[[ Excerpted records open ]]

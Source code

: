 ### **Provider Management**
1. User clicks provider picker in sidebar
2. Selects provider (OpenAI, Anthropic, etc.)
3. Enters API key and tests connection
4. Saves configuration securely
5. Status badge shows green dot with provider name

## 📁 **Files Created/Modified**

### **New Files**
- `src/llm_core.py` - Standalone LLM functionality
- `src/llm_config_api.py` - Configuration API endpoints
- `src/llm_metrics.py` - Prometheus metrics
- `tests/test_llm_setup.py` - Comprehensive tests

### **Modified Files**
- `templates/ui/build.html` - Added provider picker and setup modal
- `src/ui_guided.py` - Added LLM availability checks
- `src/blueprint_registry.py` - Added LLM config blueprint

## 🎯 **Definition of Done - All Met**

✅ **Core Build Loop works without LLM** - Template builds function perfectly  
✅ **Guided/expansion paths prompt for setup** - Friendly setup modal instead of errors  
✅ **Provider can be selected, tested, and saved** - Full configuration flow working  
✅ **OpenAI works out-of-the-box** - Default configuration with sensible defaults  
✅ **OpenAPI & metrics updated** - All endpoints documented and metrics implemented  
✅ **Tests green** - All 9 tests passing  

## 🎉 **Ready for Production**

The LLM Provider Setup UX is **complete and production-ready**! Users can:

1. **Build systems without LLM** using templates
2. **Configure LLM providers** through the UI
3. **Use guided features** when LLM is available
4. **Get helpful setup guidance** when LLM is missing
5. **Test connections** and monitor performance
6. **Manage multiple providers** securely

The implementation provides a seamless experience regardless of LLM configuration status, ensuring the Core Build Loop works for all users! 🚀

[[ Excerpted records closed ]]

**The problem**
Each line in the entries above, starting at the line with "1. **Build systems" and ending at the line with "6. **Manage multiple providers** securely", is to be printed exactly, and only those lines.

**Task answer**
1. **Build systems without LLM** using templates
2. **Configure LLM providers** through the UI
3. **Use guided features** when LLM is available
4. **Get helpful setup guidance** when LLM is missing
5. **Test connections** and monitor performance
6. **Manage multiple providers** securely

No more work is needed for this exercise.